ALBUQUERQUE, N.M. — Rio Rancho’s Utilities Commission listened to a new proposal from prospective buyers of the Chamisa Hills Golf and Country Club Tuesday night and agreed to consider reviewing rates for recycled water.
Local businessman Bob Gallagher and Jhett Browne, owner of the Farmer’s Market businesses in Albuquerque want to buy and restore the ailing facility but say the deal wouldn’t be economical with the present rate structure.
Chamisa currently gets recycled water for irrigation from the city 47 cents per 1,000 gallons under a contract that will soon expire. The rate will jump to $3.28 per 1,000 gallons on July 1 under an ordinance city councilors approved last year.
They are asking the city to consider setting the rate at 20 percent of the potable irrigation rate, or $1.09 per 1,000 gallons, effective July 1. They ask that the rate remain at 20 percent of the potable rate as those rates increase.
“We don’t want a handout,” Gallagher told commissioners, but said the course is in poor condition and the course is losing $70,000 to $80,000 per month.
“Time is of the essence,” Gallagher said.

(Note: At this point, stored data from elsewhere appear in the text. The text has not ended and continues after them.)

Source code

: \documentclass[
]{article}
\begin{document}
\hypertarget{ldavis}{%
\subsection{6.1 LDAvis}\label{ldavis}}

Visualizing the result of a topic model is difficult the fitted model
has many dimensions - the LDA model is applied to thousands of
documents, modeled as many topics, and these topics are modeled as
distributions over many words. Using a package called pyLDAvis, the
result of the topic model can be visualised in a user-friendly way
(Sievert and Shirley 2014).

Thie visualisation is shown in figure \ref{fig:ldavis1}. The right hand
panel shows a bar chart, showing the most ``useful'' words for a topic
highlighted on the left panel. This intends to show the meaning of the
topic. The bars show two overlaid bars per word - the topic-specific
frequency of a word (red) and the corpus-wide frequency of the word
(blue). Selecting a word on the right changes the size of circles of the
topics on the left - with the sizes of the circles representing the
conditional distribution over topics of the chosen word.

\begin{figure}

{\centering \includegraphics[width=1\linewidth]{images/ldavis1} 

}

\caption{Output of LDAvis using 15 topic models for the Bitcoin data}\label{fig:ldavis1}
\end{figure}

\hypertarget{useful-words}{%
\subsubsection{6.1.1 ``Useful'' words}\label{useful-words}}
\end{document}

He urged the commission to make a quick decision so they could start rehabilitating the property for the upcoming growing season.

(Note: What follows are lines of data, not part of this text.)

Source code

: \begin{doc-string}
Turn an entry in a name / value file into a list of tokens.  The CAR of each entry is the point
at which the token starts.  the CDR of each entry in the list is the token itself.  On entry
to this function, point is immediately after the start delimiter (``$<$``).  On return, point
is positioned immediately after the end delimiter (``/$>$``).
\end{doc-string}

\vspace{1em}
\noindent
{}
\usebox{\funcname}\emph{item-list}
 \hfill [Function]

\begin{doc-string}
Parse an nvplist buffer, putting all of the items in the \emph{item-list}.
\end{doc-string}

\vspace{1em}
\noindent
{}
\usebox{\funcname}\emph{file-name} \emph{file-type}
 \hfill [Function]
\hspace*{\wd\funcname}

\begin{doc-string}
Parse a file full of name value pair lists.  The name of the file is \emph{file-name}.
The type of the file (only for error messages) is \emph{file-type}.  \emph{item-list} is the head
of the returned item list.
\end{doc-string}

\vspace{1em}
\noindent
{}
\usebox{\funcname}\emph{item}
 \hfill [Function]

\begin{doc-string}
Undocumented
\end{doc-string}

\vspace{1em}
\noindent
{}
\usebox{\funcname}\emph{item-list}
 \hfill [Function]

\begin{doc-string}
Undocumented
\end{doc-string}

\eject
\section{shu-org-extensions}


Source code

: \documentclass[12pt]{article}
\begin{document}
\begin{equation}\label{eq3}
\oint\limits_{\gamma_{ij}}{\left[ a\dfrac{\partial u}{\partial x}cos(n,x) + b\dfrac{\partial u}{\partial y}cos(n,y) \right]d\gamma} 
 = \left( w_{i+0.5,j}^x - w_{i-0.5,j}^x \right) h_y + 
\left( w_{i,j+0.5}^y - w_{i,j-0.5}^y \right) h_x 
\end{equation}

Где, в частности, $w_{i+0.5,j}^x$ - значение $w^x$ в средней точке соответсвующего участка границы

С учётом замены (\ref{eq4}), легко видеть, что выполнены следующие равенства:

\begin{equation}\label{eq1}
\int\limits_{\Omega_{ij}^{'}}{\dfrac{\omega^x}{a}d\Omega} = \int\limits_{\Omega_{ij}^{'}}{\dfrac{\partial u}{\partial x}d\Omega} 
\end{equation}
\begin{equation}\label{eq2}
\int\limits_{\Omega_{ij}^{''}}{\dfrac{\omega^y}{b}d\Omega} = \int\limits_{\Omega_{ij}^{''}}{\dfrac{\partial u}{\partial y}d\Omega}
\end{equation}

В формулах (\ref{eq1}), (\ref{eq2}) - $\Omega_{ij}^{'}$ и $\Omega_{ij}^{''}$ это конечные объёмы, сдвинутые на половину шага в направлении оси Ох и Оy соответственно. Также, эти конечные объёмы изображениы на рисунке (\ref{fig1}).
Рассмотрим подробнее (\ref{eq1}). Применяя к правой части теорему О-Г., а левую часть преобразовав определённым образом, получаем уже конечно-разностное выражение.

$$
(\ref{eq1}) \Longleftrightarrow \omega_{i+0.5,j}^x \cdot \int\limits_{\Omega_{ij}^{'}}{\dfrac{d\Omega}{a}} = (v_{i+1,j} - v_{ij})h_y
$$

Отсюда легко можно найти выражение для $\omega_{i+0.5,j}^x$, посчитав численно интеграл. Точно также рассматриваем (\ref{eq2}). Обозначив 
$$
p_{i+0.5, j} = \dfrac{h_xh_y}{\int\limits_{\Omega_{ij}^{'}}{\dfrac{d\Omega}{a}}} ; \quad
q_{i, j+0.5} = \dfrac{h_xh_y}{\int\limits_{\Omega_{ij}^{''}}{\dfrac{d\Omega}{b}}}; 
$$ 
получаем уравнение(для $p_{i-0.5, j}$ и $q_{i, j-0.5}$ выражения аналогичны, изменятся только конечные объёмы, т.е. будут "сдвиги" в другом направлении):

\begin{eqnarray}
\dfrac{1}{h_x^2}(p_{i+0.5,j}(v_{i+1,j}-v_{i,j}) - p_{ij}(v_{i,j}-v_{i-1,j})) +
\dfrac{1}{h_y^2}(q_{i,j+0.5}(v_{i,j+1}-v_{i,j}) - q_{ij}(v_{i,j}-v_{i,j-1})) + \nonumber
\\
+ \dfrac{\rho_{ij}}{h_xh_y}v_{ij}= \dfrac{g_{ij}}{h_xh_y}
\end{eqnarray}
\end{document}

Public Works Director Scott Sensanbaugher told commissioners that the goal with pricing would be to cover operating costs and a portion of the capital cost of producing the recycled water. At present, only Chamisa Hills and Vista Verde Memorial Park use recycled water but city schools and parks are expected to start using it in future, Sensanbauger said.

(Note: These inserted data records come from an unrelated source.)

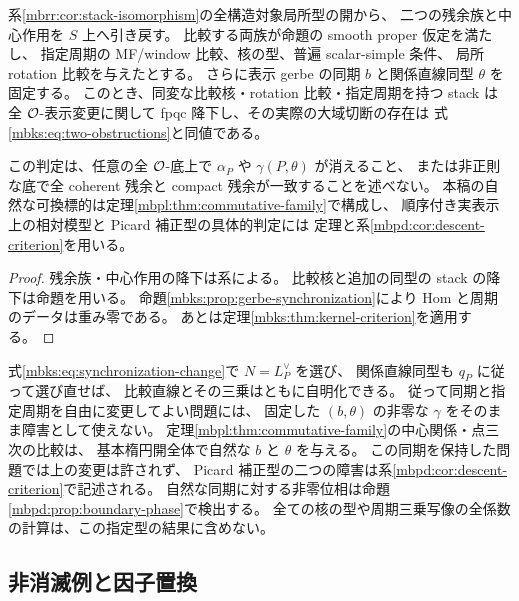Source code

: \begin{corollary}[全構造対象開上の条件付き判定]
\label{mbks:cor:all-o-criterion}
系\ref{mbrr:cor:stack-isomorphism}の全構造対象局所型の開から、
二つの残余族と中心作用を $S$ 上へ引き戻す。
比較する両族が命題の smooth proper 仮定を満たし、
指定周期の MF/window 比較、核の型、普遍 scalar-simple 条件、
局所 rotation 比較を与えたとする。
さらに表示 gerbe の同期 $b$ と関係直線同型 $\theta$ を固定する。
このとき、同変な比較核・rotation 比較・指定周期を持つ stack は
全 $\mathcal O$-表示変更に関して fpqc 降下し、その実際の大域切断の存在は
式\eqref{mbks:eq:two-obstructions}と同値である。

この判定は、任意の全 $\mathcal O$-底上で $\alpha_P$ や $\gamma(P,\theta)$ が消えること、
または非正則な底で全 coherent 残余と compact 残余が一致することを述べない。
本稿の自然な可換標的は定理\ref{mbpl:thm:commutative-family}で構成し、
順序付き実表示上の相対模型と Picard 補正型の具体的判定には
定理と系\ref{mbpd:cor:descent-criterion}を用いる。
\end{corollary}
\begin{proof}
残余族・中心作用の降下は系による。
比較核と追加の同型の stack の降下は命題を用いる。
命題\ref{mbks:prop:gerbe-synchronization}により Hom と周期のデータは重み零である。
あとは定理\ref{mbks:thm:kernel-criterion}を適用する。
\end{proof}

\begin{remark}[同期を自由に変える問題との違い]
\label{mbks:rem:free-synchronization}
式\eqref{mbks:eq:synchronization-change}で $N=L_P^\vee$ を選び、
関係直線同型も $q_P$ に従って選び直せば、
比較直線とその三乗はともに自明化できる。
従って同期と指定周期を自由に変更してよい問題には、
固定した $(b,\theta)$ の非零な $\gamma$ をそのまま障害として使えない。
定理\ref{mbpl:thm:commutative-family}の中心関係・点三次の比較は、
基本楕円開全体で自然な $b$ と $\theta$ を与える。
この同期を保持した問題では上の変更は許されず、
Picard 補正型の二つの障害は系\ref{mbpd:cor:descent-criterion}で記述される。
自然な同期に対する非零位相は命題\ref{mbpd:prop:boundary-phase}で検出する。
全ての核の型や周期三乗写像の全係数の計算は、この指定型の結果に含めない。
\end{remark}

\subsection{非消滅例と因子置換}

Commissioner Moses Winston suggested reevaluating the recycled water rate to benefit a private business would mean other ratepayers would be subsidizing Chamisa Hills.
The comment appeared to irk Browne, who walked out of the meeting. Browne later said that if he couldn’t get some consideration from the city he might consider developing two existing wells on the property for the irrigation water source.
What wasn’t discussed at the meeting was the future of the North Nine portion of the 27-hole facility which hasn’t been irrigated since last summer. Gallagher has invited homeowners who live around the North Nine to a meeting at 6:30 p.m. tomorrow at Chamisa Hills clubhouse to discuss possible options.